WHAT TO PRODUCE |
Among the entries below, please show each line that carries the word "import".

[Stored data]
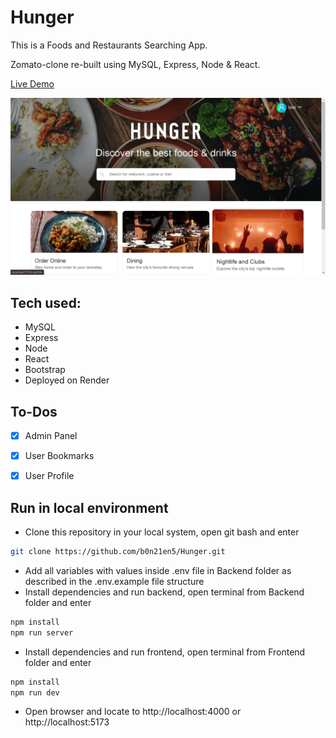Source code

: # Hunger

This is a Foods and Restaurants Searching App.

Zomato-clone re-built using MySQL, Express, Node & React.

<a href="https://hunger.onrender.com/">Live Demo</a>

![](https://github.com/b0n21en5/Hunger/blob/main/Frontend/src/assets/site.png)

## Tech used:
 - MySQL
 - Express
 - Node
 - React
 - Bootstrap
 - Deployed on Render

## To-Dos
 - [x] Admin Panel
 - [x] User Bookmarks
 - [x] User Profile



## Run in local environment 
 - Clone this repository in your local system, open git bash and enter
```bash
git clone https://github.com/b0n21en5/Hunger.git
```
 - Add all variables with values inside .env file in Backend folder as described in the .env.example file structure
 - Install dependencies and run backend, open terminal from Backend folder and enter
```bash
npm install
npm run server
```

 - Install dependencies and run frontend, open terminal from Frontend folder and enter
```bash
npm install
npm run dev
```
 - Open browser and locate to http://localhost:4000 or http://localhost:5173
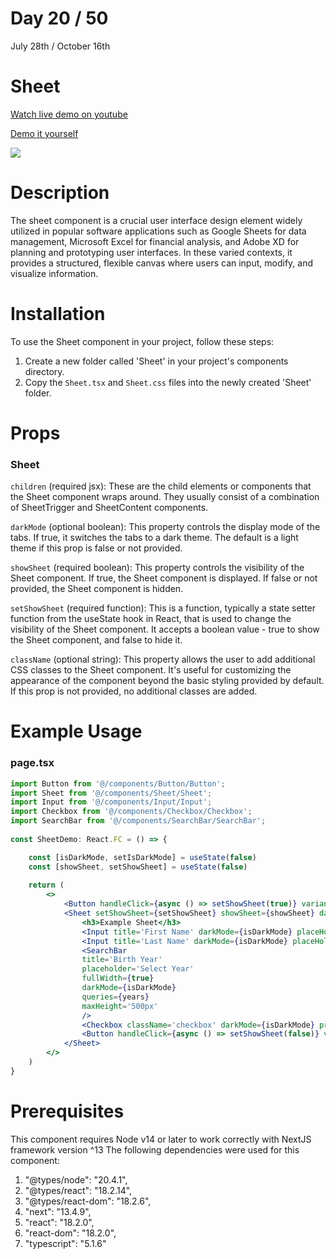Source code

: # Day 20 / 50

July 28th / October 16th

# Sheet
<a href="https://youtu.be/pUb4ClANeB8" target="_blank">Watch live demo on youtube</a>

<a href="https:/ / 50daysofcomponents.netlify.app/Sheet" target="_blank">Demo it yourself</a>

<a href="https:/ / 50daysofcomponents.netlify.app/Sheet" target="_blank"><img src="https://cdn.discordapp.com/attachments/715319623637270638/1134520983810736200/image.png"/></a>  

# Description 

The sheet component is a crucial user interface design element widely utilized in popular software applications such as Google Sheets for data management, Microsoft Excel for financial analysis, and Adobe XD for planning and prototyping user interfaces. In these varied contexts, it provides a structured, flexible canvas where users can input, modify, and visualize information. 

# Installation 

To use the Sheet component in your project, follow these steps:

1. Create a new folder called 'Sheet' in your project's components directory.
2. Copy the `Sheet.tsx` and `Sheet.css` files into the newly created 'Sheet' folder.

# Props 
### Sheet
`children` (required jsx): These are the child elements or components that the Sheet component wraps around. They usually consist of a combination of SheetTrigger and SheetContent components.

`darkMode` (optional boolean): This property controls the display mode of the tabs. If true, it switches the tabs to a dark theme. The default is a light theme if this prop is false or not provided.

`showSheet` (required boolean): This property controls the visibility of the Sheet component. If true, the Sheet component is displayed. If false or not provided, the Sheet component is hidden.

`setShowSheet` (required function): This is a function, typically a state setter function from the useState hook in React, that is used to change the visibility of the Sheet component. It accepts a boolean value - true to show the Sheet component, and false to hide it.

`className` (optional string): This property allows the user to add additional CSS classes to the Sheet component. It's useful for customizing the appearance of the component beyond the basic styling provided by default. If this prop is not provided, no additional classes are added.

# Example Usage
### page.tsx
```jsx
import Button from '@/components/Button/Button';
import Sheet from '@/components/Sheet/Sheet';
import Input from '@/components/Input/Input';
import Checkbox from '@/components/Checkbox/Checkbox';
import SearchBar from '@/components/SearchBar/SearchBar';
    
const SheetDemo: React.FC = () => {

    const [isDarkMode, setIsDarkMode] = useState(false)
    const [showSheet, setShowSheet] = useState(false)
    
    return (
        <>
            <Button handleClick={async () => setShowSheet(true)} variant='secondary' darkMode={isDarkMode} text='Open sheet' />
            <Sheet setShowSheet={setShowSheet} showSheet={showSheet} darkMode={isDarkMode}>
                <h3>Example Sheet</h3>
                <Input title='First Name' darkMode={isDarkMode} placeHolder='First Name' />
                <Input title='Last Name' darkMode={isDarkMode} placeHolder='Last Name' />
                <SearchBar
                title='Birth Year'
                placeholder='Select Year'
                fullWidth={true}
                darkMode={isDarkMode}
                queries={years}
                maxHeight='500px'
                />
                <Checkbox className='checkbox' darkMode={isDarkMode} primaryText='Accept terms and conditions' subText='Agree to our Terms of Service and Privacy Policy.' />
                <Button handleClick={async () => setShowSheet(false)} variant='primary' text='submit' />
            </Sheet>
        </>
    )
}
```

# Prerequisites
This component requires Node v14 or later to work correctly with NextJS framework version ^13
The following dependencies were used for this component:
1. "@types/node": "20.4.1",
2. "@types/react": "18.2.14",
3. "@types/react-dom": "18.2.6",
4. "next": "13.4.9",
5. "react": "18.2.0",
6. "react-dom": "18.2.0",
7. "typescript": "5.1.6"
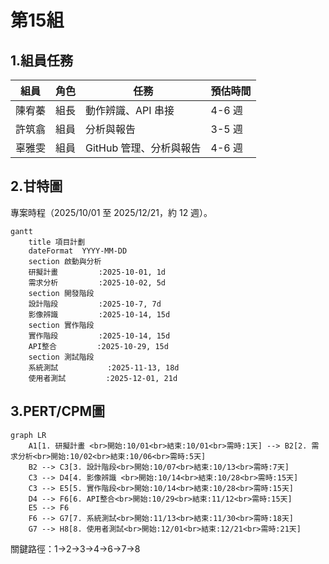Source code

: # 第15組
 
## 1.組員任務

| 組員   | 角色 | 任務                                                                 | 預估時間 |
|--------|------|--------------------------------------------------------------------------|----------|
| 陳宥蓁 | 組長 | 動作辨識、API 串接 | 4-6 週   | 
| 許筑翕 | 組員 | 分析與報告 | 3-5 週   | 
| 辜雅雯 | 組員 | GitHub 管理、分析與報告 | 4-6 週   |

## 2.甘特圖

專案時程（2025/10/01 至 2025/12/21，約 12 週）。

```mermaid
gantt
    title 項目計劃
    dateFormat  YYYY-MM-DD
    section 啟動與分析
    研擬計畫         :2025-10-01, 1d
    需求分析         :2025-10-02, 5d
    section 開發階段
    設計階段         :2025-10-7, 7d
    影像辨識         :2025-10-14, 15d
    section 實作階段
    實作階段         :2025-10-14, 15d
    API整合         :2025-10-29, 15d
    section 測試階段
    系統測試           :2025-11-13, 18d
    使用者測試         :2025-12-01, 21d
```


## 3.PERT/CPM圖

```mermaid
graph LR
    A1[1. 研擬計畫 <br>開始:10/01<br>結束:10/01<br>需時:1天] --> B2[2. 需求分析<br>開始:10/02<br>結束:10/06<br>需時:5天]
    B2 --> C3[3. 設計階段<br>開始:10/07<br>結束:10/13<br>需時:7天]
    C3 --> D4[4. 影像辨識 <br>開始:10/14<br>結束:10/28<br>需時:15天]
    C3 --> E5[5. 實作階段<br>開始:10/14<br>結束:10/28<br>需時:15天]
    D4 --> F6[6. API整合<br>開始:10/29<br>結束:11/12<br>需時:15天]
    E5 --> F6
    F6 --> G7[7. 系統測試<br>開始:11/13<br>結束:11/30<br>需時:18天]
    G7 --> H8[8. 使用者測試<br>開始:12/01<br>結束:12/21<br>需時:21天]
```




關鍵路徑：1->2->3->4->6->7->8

EXERCISE ANSWER |
import Button from '@/components/Button/Button';
import Sheet from '@/components/Sheet/Sheet';
import Input from '@/components/Input/Input';
import Checkbox from '@/components/Checkbox/Checkbox';
import SearchBar from '@/components/SearchBar/SearchBar';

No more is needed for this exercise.